On one level, this is a novel any Missoulian could enjoy simply for the sheer fun of following the lives of such recognizable characters. On another, perhaps more troublesome level, Pale Morning Done provokes questions for anyone interested in the state of Western literature. William Kittredge, in a prominent promotional blurb, writes: “A ‘new’ west is flourishing amid the beauties of nature in the northern Rockies, and Jeff Hull does a brilliant job of sizing up its dimensions in Pale Morning Done. Strong characters, vividly conflicted lives, heartbreak and passion—he’s got my home territory dead on. And, in addition, this is one fine fly-fishing novel. Bravo.”
I quote the blurb in full because it serves as a kind of truncated diagram of what the novel, from its first pages, purports to deliver. It is most certainly a fly-fishing novel extraordinaire, one that would presumably like to serve as a present-day echo of A River Runs Through It. A young man with a passion for fishing, the river, and all its uses hopes that the water’s fluidity will eventually find its way into his personal relationships.
My question is: what’s so new about this “new” west?

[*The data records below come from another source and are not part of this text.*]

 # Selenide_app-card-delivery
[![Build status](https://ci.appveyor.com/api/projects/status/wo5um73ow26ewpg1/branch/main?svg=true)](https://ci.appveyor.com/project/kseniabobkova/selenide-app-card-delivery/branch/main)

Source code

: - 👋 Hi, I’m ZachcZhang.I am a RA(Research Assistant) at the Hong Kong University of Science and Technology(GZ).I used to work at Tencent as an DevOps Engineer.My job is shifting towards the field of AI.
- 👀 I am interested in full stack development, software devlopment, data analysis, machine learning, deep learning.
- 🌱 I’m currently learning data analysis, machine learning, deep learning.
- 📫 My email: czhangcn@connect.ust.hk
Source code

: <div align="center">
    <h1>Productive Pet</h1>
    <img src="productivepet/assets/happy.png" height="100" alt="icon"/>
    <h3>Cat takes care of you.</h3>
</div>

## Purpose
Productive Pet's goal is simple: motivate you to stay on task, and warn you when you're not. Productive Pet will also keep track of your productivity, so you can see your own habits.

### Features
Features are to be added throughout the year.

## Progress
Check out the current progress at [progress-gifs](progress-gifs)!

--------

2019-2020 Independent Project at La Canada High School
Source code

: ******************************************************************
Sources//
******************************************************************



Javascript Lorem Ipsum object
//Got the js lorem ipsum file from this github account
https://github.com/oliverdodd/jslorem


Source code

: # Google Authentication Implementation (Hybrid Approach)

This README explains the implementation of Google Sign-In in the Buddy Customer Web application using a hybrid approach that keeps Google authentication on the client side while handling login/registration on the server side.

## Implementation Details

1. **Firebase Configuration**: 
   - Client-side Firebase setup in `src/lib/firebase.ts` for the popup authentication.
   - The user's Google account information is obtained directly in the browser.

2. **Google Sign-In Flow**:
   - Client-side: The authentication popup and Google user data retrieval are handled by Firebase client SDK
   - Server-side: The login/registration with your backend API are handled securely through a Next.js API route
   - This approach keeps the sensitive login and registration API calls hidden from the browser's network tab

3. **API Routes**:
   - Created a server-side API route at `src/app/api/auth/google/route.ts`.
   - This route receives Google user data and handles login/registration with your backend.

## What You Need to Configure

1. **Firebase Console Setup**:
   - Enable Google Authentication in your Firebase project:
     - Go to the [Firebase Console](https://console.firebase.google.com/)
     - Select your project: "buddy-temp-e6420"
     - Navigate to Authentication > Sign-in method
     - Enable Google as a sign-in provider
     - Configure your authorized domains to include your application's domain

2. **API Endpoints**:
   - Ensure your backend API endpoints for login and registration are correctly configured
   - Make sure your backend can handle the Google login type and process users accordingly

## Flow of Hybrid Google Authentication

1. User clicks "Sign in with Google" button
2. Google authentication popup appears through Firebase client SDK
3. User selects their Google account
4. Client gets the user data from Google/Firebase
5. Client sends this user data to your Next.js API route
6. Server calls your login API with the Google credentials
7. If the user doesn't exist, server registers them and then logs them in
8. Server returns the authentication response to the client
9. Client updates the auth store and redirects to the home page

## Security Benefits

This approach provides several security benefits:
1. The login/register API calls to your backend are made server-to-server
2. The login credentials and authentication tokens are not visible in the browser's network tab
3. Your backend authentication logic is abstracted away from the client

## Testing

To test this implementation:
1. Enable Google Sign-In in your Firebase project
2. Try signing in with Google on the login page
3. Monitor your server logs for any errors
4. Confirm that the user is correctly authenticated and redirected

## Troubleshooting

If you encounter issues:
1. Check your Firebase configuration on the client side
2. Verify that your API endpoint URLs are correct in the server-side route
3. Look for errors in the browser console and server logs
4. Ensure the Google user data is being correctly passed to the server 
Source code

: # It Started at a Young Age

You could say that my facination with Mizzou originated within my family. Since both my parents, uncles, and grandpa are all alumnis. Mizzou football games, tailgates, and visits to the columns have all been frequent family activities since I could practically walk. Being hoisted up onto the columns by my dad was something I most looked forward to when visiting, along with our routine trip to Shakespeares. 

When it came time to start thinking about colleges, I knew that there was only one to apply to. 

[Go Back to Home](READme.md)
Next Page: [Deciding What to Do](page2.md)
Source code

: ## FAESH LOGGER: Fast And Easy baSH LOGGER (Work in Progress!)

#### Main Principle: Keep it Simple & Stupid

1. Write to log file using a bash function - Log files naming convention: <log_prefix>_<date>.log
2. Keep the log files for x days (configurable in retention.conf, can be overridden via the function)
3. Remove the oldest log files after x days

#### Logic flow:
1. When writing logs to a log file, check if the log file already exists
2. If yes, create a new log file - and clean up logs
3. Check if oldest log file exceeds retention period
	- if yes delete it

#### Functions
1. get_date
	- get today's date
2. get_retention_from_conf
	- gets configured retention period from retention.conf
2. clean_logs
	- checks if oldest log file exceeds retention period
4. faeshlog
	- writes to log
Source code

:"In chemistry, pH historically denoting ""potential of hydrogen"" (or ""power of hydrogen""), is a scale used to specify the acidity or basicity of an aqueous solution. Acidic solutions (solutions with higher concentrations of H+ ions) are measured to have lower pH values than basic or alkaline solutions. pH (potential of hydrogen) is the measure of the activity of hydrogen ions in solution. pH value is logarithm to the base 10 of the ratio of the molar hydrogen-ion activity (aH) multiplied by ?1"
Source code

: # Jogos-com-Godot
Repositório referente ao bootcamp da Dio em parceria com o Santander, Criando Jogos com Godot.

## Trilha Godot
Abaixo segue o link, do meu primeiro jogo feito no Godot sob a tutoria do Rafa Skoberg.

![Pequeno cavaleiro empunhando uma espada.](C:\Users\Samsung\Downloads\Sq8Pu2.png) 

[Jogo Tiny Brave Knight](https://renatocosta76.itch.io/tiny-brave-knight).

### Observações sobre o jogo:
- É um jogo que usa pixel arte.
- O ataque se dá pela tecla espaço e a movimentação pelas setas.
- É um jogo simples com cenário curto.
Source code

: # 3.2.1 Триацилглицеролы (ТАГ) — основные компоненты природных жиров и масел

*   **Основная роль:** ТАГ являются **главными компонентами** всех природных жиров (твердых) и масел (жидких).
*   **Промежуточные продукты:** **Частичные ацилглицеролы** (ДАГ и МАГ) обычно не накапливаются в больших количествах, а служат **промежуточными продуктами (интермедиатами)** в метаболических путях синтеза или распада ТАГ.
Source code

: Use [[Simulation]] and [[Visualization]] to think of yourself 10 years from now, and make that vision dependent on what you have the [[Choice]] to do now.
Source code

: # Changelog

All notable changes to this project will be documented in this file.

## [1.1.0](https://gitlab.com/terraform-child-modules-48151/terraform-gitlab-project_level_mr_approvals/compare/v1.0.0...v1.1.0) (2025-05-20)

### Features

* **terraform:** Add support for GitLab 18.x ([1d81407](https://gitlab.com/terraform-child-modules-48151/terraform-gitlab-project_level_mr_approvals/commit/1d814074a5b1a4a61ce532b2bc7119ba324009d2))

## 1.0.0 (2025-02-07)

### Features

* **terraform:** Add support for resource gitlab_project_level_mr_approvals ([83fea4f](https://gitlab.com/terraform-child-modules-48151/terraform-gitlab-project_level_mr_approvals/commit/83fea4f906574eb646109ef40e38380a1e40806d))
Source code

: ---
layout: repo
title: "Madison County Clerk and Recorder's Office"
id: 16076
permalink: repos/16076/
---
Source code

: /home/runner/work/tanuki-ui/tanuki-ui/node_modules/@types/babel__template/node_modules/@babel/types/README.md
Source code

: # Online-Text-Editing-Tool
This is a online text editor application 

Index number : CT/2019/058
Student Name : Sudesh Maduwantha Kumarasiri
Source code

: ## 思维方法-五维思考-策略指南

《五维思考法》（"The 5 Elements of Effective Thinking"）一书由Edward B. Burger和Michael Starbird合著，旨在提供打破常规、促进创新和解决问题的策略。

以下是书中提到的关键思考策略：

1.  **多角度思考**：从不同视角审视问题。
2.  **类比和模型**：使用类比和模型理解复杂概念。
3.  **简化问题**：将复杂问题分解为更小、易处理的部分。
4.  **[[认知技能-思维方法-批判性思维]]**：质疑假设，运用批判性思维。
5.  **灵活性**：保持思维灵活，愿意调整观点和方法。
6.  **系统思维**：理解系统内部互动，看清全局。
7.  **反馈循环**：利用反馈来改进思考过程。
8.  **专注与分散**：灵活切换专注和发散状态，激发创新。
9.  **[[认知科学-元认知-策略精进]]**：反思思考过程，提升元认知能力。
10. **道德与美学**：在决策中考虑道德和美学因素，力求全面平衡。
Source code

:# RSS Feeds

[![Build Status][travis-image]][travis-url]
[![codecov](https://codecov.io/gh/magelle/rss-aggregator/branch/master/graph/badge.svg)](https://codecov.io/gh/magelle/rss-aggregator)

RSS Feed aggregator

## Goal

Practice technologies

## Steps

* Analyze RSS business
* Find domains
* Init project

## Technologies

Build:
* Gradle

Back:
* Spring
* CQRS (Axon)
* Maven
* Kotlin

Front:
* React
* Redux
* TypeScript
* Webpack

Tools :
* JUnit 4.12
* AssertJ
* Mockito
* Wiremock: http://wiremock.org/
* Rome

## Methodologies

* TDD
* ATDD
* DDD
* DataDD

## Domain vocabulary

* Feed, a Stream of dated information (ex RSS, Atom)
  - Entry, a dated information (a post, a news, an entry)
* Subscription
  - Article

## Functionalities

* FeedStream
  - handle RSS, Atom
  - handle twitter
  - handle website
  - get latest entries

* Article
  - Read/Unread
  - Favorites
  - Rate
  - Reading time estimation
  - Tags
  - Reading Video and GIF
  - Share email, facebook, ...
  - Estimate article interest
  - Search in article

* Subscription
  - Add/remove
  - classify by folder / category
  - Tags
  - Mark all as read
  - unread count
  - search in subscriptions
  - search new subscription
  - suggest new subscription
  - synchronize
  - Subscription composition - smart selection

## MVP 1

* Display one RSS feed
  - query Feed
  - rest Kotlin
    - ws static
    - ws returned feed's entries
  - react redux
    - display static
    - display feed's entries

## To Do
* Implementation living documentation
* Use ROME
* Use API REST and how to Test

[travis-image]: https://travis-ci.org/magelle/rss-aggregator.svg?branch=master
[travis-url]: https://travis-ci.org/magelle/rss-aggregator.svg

For at least the first two-thirds of the novel, Marshall, Molly and Alton are supremely self-righteous and a tad predictable. They tend to divide people unlike themselves into categories ranging from avaricious to mean to stupid, with any combination possible: Young fishermen are boys from rich families with no respect for the art of fishing; clients who flock to the guiding outfits are rich buffoons with expensive gear. At their worst, Hull’s protagonists seem a little hollow, as though to exist only for fishing is everything, and enough.
Pale Morning Done hardly seems to represent a new west, nor should it be forced to labor under the weight of the old one’s legacy. While many Montanans will enjoy this book, it remains unclear what home it might find in literature’s broader spectrum, a playing field that defies regionalism instead of relying on it.
Jeff Hull appears at Fact & Fiction for a reading and signing of Pale Morning Done Tuesday, June 28, at 7 PM.